Some scattered thoughts:

-Your little emotional affair with your coworker is a symptom, not the disease. You need to mentally separate that issue from what's going on with you and your fiancé.

- True, five years is not a long time in the larger scheme of things but it's plenty of time for that initial thrill to to have worn off in your relationship. I think after being together for years, getting married can seem kind of anticlimatic as the cultural expectation for newlyweds remains that of two crazy young people head over heels in love, ready to rip each other's clothes off after the wedding, and excited to start their new life together. When, in reality you've experienced life together for some time, love each other in a deeper but less exciting and more companionate way and are probably going to fall asleep exhausted after the wedding, it can cause you to second guess yourself. If you feel you need to be head over heels in love at this very moment to marry someone - I'm sorry but that's just not going to be the case after five years. The same would be true if you left your current gf to run away with your coworker. At this point you need to ask yourself: do I love this person? Do we make a good team? Are we compatible in the ways that are important? If the answer to all of these questions is yes, you need to man up and own your decision to become a husband. Which means in part, you need to knock shit off with the coworker because it's hurting your future wife. If the answer is no, that's okay too. You know what you have to do.

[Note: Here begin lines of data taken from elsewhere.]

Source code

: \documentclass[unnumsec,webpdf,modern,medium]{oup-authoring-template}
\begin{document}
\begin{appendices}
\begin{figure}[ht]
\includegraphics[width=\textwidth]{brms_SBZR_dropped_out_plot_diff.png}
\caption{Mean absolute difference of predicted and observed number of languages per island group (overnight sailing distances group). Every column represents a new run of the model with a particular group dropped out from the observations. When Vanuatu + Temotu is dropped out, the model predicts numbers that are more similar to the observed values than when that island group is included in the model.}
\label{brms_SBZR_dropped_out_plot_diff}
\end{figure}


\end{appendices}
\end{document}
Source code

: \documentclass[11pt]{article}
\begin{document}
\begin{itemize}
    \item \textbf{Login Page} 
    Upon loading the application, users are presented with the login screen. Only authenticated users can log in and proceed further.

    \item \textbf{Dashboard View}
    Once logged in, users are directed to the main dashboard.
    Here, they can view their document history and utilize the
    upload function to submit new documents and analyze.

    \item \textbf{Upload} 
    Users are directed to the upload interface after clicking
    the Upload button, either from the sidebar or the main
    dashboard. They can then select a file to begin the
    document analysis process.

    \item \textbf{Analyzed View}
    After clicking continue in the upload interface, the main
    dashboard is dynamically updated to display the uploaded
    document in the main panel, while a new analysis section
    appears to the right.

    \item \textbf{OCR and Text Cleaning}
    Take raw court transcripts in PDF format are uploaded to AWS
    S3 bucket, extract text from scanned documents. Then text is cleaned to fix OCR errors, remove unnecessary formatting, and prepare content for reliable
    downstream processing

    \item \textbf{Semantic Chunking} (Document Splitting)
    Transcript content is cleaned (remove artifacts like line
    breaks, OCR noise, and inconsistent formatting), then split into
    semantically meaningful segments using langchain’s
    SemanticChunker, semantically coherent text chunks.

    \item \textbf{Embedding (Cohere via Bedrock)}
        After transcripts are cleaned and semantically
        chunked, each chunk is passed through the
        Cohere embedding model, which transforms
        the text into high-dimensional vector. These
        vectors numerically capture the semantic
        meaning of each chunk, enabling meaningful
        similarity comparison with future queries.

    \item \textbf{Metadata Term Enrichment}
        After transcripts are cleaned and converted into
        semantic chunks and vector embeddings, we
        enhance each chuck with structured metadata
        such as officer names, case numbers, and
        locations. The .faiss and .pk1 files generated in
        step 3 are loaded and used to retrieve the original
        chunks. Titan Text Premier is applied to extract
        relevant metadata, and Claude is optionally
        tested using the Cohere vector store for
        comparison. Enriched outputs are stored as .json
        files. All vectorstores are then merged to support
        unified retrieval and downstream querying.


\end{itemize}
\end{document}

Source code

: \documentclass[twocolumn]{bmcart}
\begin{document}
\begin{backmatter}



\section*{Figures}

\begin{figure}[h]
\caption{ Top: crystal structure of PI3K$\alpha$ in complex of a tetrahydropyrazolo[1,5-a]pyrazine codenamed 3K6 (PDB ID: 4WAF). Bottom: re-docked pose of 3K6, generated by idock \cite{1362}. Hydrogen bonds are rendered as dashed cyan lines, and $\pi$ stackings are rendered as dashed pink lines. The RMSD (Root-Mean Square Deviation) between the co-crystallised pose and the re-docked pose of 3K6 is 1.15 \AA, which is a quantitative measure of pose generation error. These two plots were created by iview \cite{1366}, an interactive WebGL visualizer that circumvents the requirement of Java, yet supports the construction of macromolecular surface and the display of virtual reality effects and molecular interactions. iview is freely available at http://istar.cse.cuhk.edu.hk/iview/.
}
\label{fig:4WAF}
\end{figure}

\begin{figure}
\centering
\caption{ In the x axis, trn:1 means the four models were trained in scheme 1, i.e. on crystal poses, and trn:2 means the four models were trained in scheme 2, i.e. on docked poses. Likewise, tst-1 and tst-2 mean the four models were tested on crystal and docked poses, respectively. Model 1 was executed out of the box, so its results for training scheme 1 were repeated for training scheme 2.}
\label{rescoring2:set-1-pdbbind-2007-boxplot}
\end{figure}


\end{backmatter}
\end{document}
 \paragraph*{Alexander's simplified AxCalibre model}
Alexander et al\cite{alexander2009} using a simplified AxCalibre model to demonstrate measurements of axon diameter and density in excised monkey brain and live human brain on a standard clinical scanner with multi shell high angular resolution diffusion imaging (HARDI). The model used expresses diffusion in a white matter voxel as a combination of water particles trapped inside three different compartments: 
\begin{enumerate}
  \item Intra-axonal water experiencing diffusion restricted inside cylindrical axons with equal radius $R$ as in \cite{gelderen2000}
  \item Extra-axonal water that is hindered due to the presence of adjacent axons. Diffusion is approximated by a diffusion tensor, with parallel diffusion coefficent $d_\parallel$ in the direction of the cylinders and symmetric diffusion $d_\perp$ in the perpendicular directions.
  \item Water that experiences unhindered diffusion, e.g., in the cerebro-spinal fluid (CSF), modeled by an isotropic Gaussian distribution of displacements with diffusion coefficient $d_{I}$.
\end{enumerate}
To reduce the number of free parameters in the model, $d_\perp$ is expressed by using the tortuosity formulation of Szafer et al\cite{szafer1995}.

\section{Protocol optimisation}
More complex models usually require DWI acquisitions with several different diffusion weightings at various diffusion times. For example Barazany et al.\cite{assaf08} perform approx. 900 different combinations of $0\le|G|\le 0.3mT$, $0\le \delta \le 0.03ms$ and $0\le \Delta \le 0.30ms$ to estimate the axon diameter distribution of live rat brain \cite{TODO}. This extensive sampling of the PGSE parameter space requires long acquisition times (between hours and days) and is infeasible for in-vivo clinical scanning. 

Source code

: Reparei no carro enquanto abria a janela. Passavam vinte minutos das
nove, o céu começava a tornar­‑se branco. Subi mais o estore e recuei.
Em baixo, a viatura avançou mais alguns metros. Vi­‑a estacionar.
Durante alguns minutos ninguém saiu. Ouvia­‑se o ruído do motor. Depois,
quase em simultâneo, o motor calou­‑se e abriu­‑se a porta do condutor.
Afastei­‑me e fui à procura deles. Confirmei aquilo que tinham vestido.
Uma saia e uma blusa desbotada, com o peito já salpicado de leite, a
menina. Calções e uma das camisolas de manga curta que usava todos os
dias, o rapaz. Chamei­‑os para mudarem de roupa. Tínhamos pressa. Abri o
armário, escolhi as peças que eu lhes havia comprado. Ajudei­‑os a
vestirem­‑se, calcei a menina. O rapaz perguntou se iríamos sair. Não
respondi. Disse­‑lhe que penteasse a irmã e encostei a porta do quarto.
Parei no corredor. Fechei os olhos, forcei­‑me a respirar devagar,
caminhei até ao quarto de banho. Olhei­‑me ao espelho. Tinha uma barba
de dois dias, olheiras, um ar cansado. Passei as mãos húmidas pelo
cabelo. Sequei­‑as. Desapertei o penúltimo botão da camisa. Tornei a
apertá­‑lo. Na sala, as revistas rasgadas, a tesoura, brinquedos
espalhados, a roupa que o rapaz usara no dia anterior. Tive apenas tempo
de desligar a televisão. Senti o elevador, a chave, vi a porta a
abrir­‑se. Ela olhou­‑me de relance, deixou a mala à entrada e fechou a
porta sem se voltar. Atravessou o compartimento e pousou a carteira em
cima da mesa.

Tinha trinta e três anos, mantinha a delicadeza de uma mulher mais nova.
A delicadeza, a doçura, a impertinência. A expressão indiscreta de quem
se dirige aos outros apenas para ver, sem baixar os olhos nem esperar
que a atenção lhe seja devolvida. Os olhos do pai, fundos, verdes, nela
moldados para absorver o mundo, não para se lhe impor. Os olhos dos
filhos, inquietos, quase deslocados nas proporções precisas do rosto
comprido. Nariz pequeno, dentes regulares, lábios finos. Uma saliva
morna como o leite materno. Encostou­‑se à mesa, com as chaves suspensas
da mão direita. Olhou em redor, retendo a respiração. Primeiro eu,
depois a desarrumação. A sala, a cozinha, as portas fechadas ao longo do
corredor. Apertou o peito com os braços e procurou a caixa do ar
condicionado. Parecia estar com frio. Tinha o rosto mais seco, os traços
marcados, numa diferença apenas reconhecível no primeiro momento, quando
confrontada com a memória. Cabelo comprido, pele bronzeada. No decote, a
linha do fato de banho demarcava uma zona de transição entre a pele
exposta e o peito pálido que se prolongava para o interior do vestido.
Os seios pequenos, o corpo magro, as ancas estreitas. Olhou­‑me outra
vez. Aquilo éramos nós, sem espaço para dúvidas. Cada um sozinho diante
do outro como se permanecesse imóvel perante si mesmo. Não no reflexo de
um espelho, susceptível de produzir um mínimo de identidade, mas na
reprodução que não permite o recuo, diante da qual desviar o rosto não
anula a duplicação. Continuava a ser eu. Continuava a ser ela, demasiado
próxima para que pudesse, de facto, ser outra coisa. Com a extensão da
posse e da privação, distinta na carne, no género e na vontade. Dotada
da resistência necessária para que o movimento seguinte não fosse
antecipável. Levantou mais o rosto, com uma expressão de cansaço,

- Finally, a wedding is not a marriage. Being opposed to weddings is a lot different from being opposed to getting married. Which one do you really have the issue with? If it's the former, I say suck it up and let your fiancée have her thing if it will make her happy. If you help her out, you might even get a say as to how elaborate or not this shindig is gonna be. And seriously, help her out. Wedding planning is super stressful and emotional. And brides are under a lot of pressure from different factions. Don't be the fiancé who makes it worse by being disinterested and unsympathetic.
posted by Jess the Mess at 8:45 AM on October 7, 2012 [3 favorites]


Wedding, marriage, engagement, relationship, commitment, pact, contract, lust are phases and facets of pairing. Some are durable, some biological, and some are societal structures. Civilization is an overlay placed on top of the animals we are. Part of it is the reciprocal ownership implicit in pairing. The animal part motivates and the societal part attempts to control it.

Biology wants you to be serially monogamous. That's what humans are. You're done with your partner. You bred. (It wasn't successful, but the window is now gone.) The evidence is where you usually find it... in the no-lust zone. In the friction of two people not doing what the other wants. In the implicit drive for individuality and self-direction.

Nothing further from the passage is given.